MMPB: It's Time for Multi-Modal Personalization

TL;DR

MMPB introduces the first comprehensive benchmark for evaluating personalization in multi-modal vision-language models. It formalizes four core personalization criteria and a principled injection mechanism for user concepts, then evaluates 23 diverse VLMs on recognition and preference-grounded VQA across 111 concepts and 10,017 image–query pairs. The study reveals persistent challenges: models struggle with preference-grounded abductive reasoning, exhibit safety-driven evasiveness, and show degraded persistency over long, multi-turn dialogues, especially with image-based concept injections. By detailing systematic failure modes and offering a scalable benchmark with multi-turn evaluation, MMPB provides a foundation for advancing truly personalized multi-modal AI with implications for smart homes, healthcare, and human-centric interaction.

Abstract

Visual personalization is essential in user-facing AI systems such as smart homes and healthcare, where aligning model behavior with user-centric concepts is critical. However, recent large Vision-Language Models (VLMs), despite their broad applicability, remain underexplored in their ability to adapt to individual users. In this paper, we introduce MMPB, the first extensive benchmark for evaluating VLMs on personalization. MMPB comprises 10k image-query pairs and includes 111 personalizable concepts across four categories: humans, animals, objects, and characters, with the human category enriched with preference-grounded queries. We structure personalization into three main task types, each highlighting a different key property of VLMs. Using 23 widely used VLMs including both open- and closed-source models, we evaluate personalization performance via a three-stage protocol: concept injection, multi-turn dialogue, and personalized querying. Our findings indicate that most VLMs (including some closed-source models) struggle with personalization, particularly in maintaining consistency over dialogue, handling user preferences, and adapting to visual cues. Our analysis reveals that the challenges in VLM personalization (such as refusal behaviors and long-context forgetting) highlight substantial room for improvement.
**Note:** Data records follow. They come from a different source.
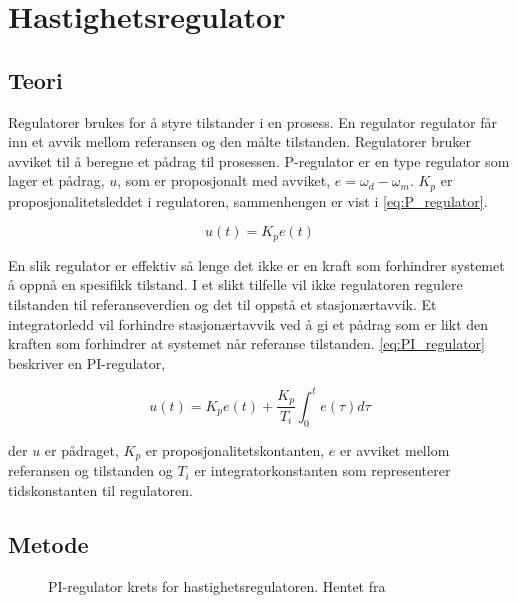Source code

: \section{Hastighetsregulator}\label{sec:hastighetsreg}

\subsection{Teori}

Regulatorer brukes for å styre tilstander i en prosess. En regulator regulator får inn et avvik mellom referansen og den målte tilstanden. Regulatorer bruker avviket til å beregne et pådrag til prosessen. P-regulator er en type regulator som lager et pådrag, $u$,  som er proposjonalt med avviket, $e = \omega_d - \omega_m$. $K_p$ er proposjonalitetsleddet i regulatoren, sammenhengen er vist i \autoref{eq:P_regulator}.

\begin{equation}
    \label{eq:P_regulator}
    u(t) = K_p e(t)
\end{equation}

En slik regulator er effektiv så lenge det ikke er en kraft som forhindrer systemet å oppnå en spesifikk tilstand. I et slikt tilfelle vil ikke regulatoren regulere tilstanden til referanseverdien og det til oppstå et stasjonærtavvik. Et integratorledd vil forhindre stasjonærtavvik ved å gi et pådrag som er likt den kraften som forhindrer at systemet når referanse tilstanden. \autoref{eq:PI_regulator} beskriver en PI-regulator,

\begin{equation}
    \label{eq:PI_regulator}
    u(t) = K_p e(t) + \frac{K_p}{T_i} \int_{0}^{t} e(\tau) d\tau
\end{equation}

der $u$ er pådraget, $K_p$ er proposjonalitetskontanten, $e$ er avviket mellom referansen og tilstanden og $T_i$ er integratorkonstanten som representerer tidskonstanten til regulatoren.

\subsection{Metode}

\begin{figure}[b]
    \centering
    
    \caption{PI-regulator krets for hastighetsregulatoren. Hentet fra \cite{AnalogMotorlabbOppgaver}}
    \label{fig:krets_hastighets_regulator}
\end{figure}


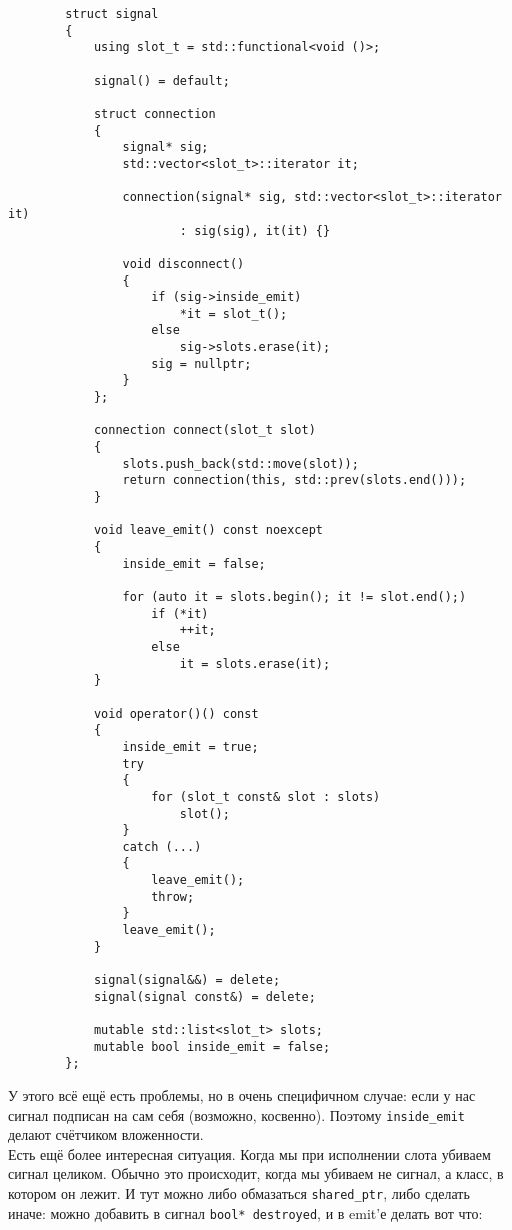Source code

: \documentclass{article}
\begin{document}
    \begin{verbatim}
        struct signal
        {
            using slot_t = std::functional<void ()>;

            signal() = default;

            struct connection
            {
                signal* sig;
                std::vector<slot_t>::iterator it;

                connection(signal* sig, std::vector<slot_t>::iterator it)
                        : sig(sig), it(it) {}

                void disconnect()
                {
                    if (sig->inside_emit)
                        *it = slot_t();
                    else
                        sig->slots.erase(it);
                    sig = nullptr;
                }
            };

            connection connect(slot_t slot)
            {
                slots.push_back(std::move(slot));
                return connection(this, std::prev(slots.end()));
            }

            void leave_emit() const noexcept
            {
                inside_emit = false;
                
                for (auto it = slots.begin(); it != slot.end();)
                    if (*it)
                        ++it;
                    else
                        it = slots.erase(it);
            }

            void operator()() const
            {
                inside_emit = true;
                try
                {
                    for (slot_t const& slot : slots)
                        slot();
                }
                catch (...)
                {
                    leave_emit();
                    throw;
                }
                leave_emit();
            }

            signal(signal&&) = delete;
            signal(signal const&) = delete;

            mutable std::list<slot_t> slots;
            mutable bool inside_emit = false;
        };
    \end{verbatim}
    У этого всё ещё есть проблемы, но в очень специфичном случае: если у нас сигнал подписан на сам себя (возможно, косвенно). Поэтому \texttt{inside_emit} делают счётчиком вложенности.\\
    Есть ещё более интересная ситуация. Когда мы при исполнении слота убиваем сигнал целиком. Обычно это происходит, когда мы убиваем не сигнал, а класс, в котором он лежит. И тут можно либо обмазаться \texttt{shared_ptr}, либо сделать иначе: можно добавить в сигнал \texttt{bool* destroyed}, и в emit'е делать вот что:
\end{document}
By identifying these limitations and offering a scalable benchmark, MMPB offers valuable insights and a solid foundation for future research toward truly personalized multi-modal AI. Project Page: aidaslab.github.io/MMPB

Paper Structure

This paper contains 66 sections, 1 equation, 26 figures, 11 tables.

Figures (26)

  • Figure 1: Examples of personalized queries across task types and representative failure cases of recent VLMs. indicates GPT-4o, while indicates LLaVA family models such as LLaVA-NeXT.
  • Figure 2: Overview of MMPB. (top) A three‐step construction process ensuring high quality and scalability. (bottom) An evaluation protocol for assessing the VLM’s personalization criteria.
  • Figure 3: Example of quality control for a Coherency-type query with concept-only and image-only distractors.
  • Figure 4: Evaluation results of 23 VLMs on MMPB under 0-turn and 10-turn settings. Model names are followed by their average ranks across eight general-purpose multi-modal benchmarks.
  • Figure 5: Performance gap between preference-grounded and recognition VQA tasks in VLMs.